Optimising GCP machine types for price and performance

You know the feeling: for a project, being it in Azure, AWS or GCP you need to set up some compute instances, and one of the first screens you run into is the overwhelming machine type selection. Hundreds of combinations are possible. After tinkering a few seconds, chances are that you simply use the machine type you selected the previous time. “What can go wrong? It worked last time!” That is what we discover when running into existing infrastructure: often a single ‘favorite’ machine type is chosen for every workload in the project. That can work fine, but it might not be the optimal choice.



It can really pay off to select these types of machines carefully, because that choice will have an effect on both performance and price.

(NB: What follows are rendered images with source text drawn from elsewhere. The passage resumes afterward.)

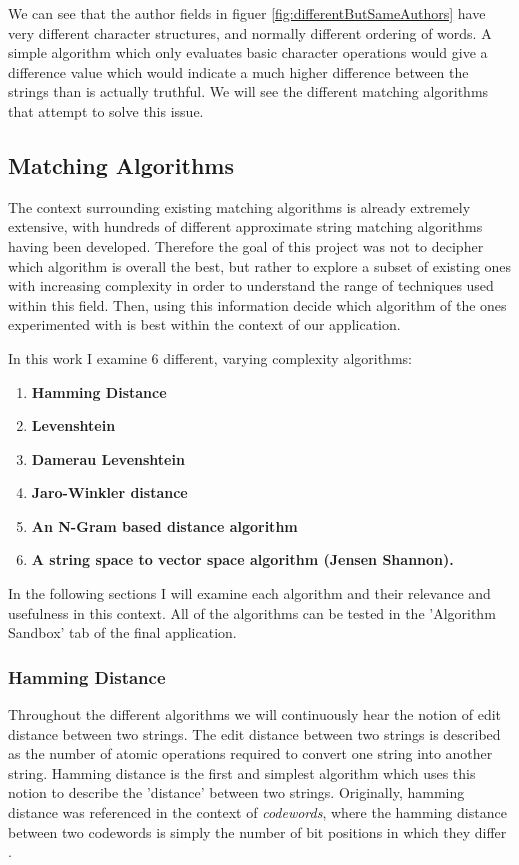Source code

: \documentclass[a4paper,11pt]{article}
\begin{document}
We can see that the author fields in figuer \ref{fig:differentButSameAuthors} have very different character structures, and normally different ordering of words. A simple algorithm which only evaluates basic character operations would give a difference value which would indicate a much higher difference between the strings than is actually truthful. We will see the different matching algorithms that attempt to solve this issue.

\subsection{Matching Algorithms}
The context surrounding existing matching algorithms is already extremely extensive, with hundreds of different approximate string matching algorithms having been developed. Therefore the goal of this project was not to decipher which algorithm is overall the best, but rather to explore a subset of existing ones with increasing complexity in order to understand the range of techniques used within this field. Then, using this information decide which algorithm of the ones experimented with is best within the context of our application.

In this work I examine 6 different, varying complexity algorithms:
\begin{enumerate}
    \item \textbf{Hamming Distance}
    \item \textbf{Levenshtein}
    \item \textbf{Damerau Levenshtein}
    \item \textbf{Jaro-Winkler distance }
    \item \textbf{An N-Gram based distance algorithm}
    \item \textbf{A string space to vector space algorithm (Jensen Shannon).}
\end{enumerate}

In the following sections I will examine each algorithm and their relevance and usefulness in this context. All of the algorithms can be tested in the 'Algorithm Sandbox' tab of the final application.

\subsubsection{Hamming Distance}
Throughout the different algorithms we will continuously hear the notion of edit distance between two strings. The edit distance between two strings is described as the number of atomic operations required to convert one string into another string. Hamming distance is the first and simplest algorithm which uses this notion to describe the 'distance' between two strings. Originally, hamming distance was referenced in the context of \textit{codewords}, where the hamming distance between two codewords is simply the number of bit positions in which they differ \citep{hammingDefinition}. 
\end{document}
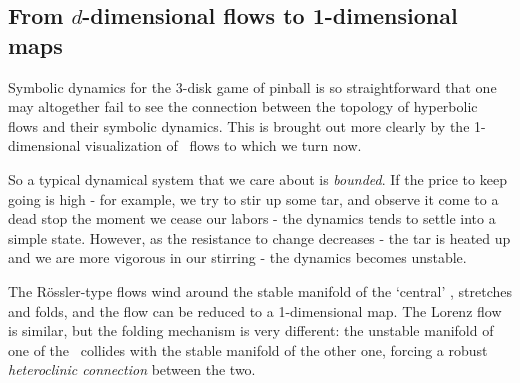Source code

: \subsection{From $d$-dimensional flows to
           1-dimensional maps}\label{sec:retMaps}

Symbolic dynamics for the $3$-disk game of pinball is so
straight\-forward that one may altogether fail to see the
connection between the topology of hyperbolic flows and their
symbolic dynamics. This is brought out more
clearly by the 1-dimensional visualization of \stretchf\ flows
to which we turn now.

So a typical dynamical system
that we care about is {\em bounded}. If the price to keep going
is high - for example, we try to stir up some tar, and observe
it come to a dead stop the moment we cease our labors - the
dynamics tends to settle into a simple state. However,
as the resistance to change decreases - the tar is heated up
and we are more vigorous in our stirring - the dynamics becomes
unstable.



The R\"ossler-type flows wind around the stable manifold of the
`central' \eqv, stretches and folds, and  the
flow can be reduced to a 1-dimensional map. The Lorenz flow is
similar, but the folding mechanism is very different: the unstable
manifold of one of the \eqva\ collides with the stable manifold
of the other one, forcing a robust {\em heteroclinic
connection} between the two.

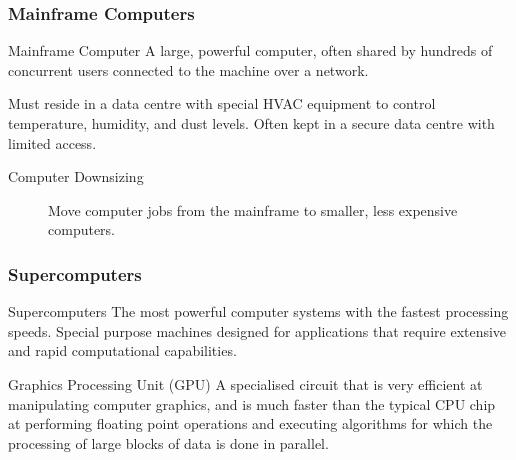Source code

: \documentclass[\main/notes.tex]{subfiles}
\begin{document}
				\subsubsection{Mainframe Computers}
					\begin{definition}{Mainframe Computer}
						A large, powerful computer, often shared by hundreds of concurrent users connected to the machine over a network.

						Must reside in a data centre with special HVAC equipment to control temperature, humidity, and dust levels. Often kept in a secure data centre with limited access.

						\begin{description}
							\item[Computer Downsizing] Move computer jobs from the mainframe to smaller, less expensive computers.
						\end{description}
					\end{definition}
				\subsubsection{Supercomputers}
					\begin{definition}{Supercomputers}
						The most powerful computer systems with the fastest processing speeds. Special purpose machines designed for applications that require extensive and rapid computational capabilities.
					\end{definition}
					\begin{definition}{Graphics Processing Unit (GPU)}
						A specialised circuit that is very efficient at manipulating computer graphics, and is much faster than the typical CPU chip at performing floating point operations and executing algorithms for which the processing of large blocks of data is done in parallel.
					\end{definition}
	\vbox{}
\end{document}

The list of possible compute instance types is overwhelming. E2, N2, N2D, C1, C2, … and all of its subtypes have

  • distinct pricing models
  • different performance per core
  • different cpu/memory commitments
  • different commitment price reductions


In the following examples, we made a few assumptions:

  • We’re using GCP, although reasoning for Azure and AWS is similar
  • Pricing is in US dollars
  • Region is EU-west1 (Belgium) (pricing and availability of machine types can be different in other regions)
  • The machines are always on. When your application can handle vm interruption on short notice, that will have an effect on your choice too.)
  • Pricing is based on the information in the Google Pricing calculator (prices on 2023-12-18)
  • We use a free operating system
  • The machines used all have 2 cores and 8GB RAM


When it comes to pricing


If costs are your main decision driver, simply comparing the machine types in the Google price calculator is the first thing to do. In the table below, some of the machine types for common workloads (web server, queue processing, …) are compared.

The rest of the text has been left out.